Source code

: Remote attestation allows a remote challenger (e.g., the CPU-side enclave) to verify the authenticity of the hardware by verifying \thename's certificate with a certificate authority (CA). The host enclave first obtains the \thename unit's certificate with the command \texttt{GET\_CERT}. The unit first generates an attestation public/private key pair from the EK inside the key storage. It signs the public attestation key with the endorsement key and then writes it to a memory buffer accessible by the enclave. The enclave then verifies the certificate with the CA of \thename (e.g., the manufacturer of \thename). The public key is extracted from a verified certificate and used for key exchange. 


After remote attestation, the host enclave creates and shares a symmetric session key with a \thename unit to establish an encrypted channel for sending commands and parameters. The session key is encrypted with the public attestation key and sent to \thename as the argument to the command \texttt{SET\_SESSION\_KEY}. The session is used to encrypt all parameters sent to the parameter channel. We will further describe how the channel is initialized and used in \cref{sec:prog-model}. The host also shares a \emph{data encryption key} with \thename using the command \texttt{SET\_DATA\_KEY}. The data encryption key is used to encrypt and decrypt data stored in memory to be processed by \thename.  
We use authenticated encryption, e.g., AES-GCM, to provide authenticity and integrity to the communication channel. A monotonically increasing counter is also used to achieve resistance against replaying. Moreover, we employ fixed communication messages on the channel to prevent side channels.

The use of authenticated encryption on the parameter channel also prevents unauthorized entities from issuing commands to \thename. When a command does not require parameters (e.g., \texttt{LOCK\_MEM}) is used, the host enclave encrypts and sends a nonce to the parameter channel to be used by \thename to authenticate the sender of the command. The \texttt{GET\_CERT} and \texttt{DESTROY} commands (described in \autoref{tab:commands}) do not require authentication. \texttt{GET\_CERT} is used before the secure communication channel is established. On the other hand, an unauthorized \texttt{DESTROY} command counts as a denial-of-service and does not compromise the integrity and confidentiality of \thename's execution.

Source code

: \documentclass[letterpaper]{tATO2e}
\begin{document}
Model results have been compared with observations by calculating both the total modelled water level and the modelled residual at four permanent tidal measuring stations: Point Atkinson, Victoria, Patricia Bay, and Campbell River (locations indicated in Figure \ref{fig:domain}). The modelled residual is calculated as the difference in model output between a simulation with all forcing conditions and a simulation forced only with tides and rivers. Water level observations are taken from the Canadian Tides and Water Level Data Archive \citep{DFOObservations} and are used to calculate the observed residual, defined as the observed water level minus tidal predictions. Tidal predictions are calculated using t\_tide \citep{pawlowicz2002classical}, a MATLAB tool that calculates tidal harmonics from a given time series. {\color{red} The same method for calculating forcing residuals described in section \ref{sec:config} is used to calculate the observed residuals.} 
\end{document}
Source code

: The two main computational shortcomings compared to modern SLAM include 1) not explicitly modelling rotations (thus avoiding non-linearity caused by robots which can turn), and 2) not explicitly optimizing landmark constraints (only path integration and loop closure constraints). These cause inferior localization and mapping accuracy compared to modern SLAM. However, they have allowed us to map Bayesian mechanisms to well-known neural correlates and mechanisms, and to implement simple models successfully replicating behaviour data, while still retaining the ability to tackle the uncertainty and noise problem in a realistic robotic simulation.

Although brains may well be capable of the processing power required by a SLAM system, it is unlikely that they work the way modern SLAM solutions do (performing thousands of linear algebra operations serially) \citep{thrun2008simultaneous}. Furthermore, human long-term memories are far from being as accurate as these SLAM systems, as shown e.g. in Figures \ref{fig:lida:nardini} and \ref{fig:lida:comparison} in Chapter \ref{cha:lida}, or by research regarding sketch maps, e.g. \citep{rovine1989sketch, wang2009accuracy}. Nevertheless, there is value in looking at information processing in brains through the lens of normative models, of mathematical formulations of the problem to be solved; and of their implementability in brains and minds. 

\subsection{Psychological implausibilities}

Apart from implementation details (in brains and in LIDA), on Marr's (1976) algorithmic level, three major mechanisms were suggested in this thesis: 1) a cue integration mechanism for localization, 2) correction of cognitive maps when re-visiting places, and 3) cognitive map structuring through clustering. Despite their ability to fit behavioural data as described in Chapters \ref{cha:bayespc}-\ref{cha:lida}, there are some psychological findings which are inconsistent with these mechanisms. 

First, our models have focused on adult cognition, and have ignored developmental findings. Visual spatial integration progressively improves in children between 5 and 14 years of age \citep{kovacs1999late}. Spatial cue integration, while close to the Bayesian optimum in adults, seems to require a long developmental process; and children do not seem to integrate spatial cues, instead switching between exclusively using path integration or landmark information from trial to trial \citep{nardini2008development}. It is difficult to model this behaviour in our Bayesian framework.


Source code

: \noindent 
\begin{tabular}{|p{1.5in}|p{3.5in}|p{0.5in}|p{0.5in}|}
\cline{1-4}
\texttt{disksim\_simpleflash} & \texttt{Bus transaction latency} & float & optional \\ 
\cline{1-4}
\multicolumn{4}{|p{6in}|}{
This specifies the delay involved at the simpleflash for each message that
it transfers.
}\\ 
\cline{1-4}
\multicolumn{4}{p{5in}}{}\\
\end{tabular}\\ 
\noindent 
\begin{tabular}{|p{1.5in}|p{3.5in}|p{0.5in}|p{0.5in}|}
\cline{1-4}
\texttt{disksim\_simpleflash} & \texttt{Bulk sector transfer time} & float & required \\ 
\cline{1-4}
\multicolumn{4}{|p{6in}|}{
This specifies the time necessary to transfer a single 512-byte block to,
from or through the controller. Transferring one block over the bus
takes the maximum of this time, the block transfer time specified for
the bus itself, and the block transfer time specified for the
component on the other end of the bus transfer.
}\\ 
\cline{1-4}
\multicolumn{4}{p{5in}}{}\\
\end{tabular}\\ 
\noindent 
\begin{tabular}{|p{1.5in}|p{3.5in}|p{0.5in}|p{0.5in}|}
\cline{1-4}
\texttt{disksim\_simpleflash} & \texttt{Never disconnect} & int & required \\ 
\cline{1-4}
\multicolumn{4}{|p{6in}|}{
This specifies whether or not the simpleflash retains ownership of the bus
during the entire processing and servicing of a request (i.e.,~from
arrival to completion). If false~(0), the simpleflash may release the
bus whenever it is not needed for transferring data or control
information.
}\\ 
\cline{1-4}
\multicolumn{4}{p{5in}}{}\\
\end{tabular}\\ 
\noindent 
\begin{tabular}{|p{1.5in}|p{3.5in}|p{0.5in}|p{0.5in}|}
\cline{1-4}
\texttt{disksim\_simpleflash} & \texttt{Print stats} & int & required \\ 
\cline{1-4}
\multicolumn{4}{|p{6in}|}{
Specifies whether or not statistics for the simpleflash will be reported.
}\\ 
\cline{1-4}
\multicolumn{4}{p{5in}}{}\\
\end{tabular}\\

◇ ◇ ◇ ◇ ◇ ◇ ◇

_Work request_
Through the last line of the entries above, beginning at the line containing "information.", transcribe each line exactly, both ends included and nothing more.

_Result of this task_
information.
}\\ 
\cline{1-4}
\multicolumn{4}{p{5in}}{}\\
\end{tabular}\\ 
\noindent 
\begin{tabular}{|p{1.5in}|p{3.5in}|p{0.5in}|p{0.5in}|}
\cline{1-4}
\texttt{disksim\_simpleflash} & \texttt{Print stats} & int & required \\ 
\cline{1-4}
\multicolumn{4}{|p{6in}|}{
Specifies whether or not statistics for the simpleflash will be reported.
}\\ 
\cline{1-4}
\multicolumn{4}{p{5in}}{}\\
\end{tabular}\\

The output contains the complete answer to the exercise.